There is a trajectory of mental states from the beginning writer toward the seasoned, thick(er)-skinned writer.  I think that development along that trajectory includes getting beyond the innocent hubris of “My writing is great! People have always said so!” and moving toward the knowledge that all good writing takes work and generally benefits from a variety of voices giving constructive feedback.

Like the child who is always praised and never challenged, we do no service to ourselves by glossing over things we need to work on.  I ought to know.  I used to be one of those innocent hubris writers.  I hope I’ve moved beyond it.

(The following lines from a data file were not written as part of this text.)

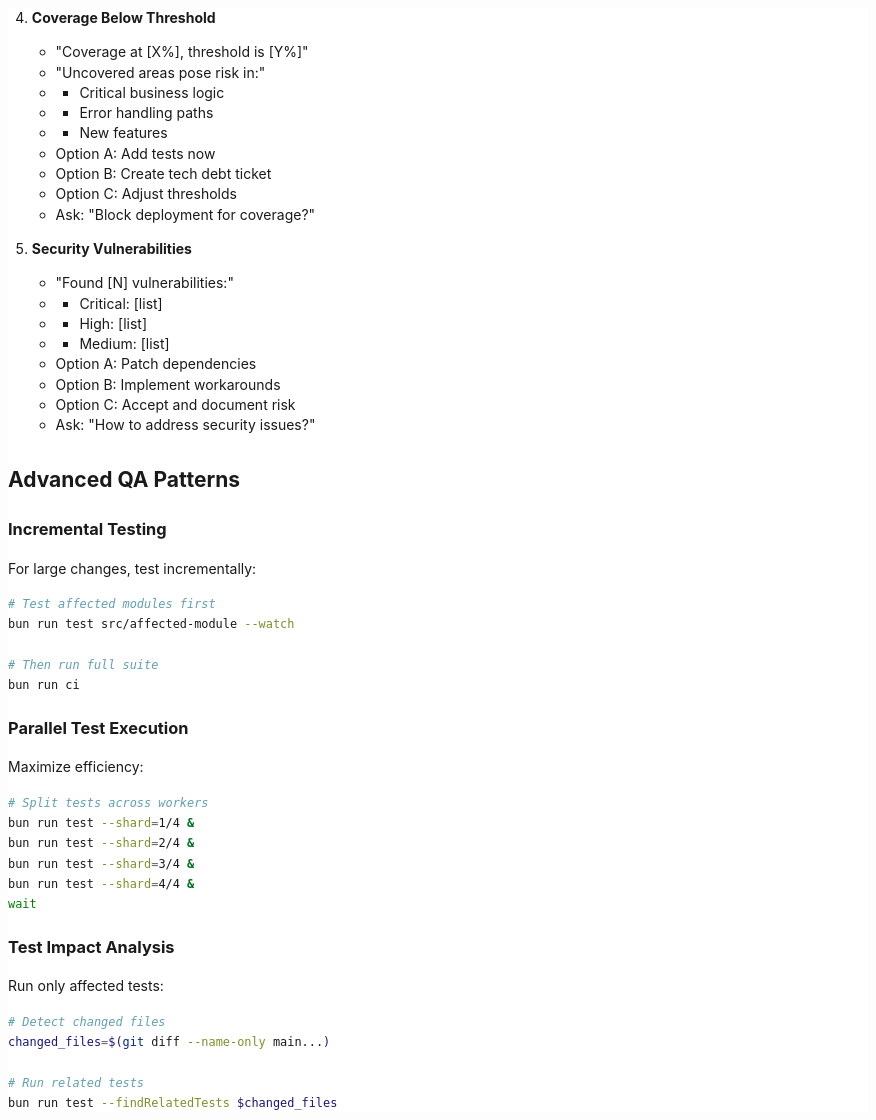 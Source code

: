 4. **Coverage Below Threshold**
   - "Coverage at [X%], threshold is [Y%]"
   - "Uncovered areas pose risk in:"
   - - Critical business logic
   - - Error handling paths
   - - New features
   - Option A: Add tests now
   - Option B: Create tech debt ticket
   - Option C: Adjust thresholds
   - Ask: "Block deployment for coverage?"

5. **Security Vulnerabilities**
   - "Found [N] vulnerabilities:"
   - - Critical: [list]
   - - High: [list]
   - - Medium: [list]
   - Option A: Patch dependencies
   - Option B: Implement workarounds
   - Option C: Accept and document risk
   - Ask: "How to address security issues?"

## Advanced QA Patterns

### Incremental Testing
For large changes, test incrementally:
```bash
# Test affected modules first
bun run test src/affected-module --watch

# Then run full suite
bun run ci
```

### Parallel Test Execution
Maximize efficiency:
```bash
# Split tests across workers
bun run test --shard=1/4 &
bun run test --shard=2/4 &
bun run test --shard=3/4 &
bun run test --shard=4/4 &
wait
```

### Test Impact Analysis
Run only affected tests:
```bash
# Detect changed files
changed_files=$(git diff --name-only main...)

# Run related tests
bun run test --findRelatedTests $changed_files
```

I sure have a few calluses.

4 thoughts on “Innocent hubris

  1. Hard won, painfully earned callouses here, too – for sure! But as long as we’re learning, and as long as we keep trying, no matter how difficult it sometimes is to drown out those voices, we have a decent (?!) chance of succeeding. I hope…

  2. Well said, Cyndi. And I hope so, too! :)

    (p.s. I really like to lead those critic voices out of the room while I’m writing. It helps. As long as I remember to close the door. But they are like toddlers, too, and keep wandering back in.)

  3. Ah yes, that balancing act is key, isn’t it. It crops up with anything that involves connecting with other people. But I’m glad you give yourself time away from the critics, as hard as that can be. They have their place, they’re useful and necessary, but they have to wait their turns.

  4. Patrick, so true. Those critics really need less and less of my time, at least that’s my new attempt at generating more good stuff. (“They” can help me tear it down and build it up again LATER!)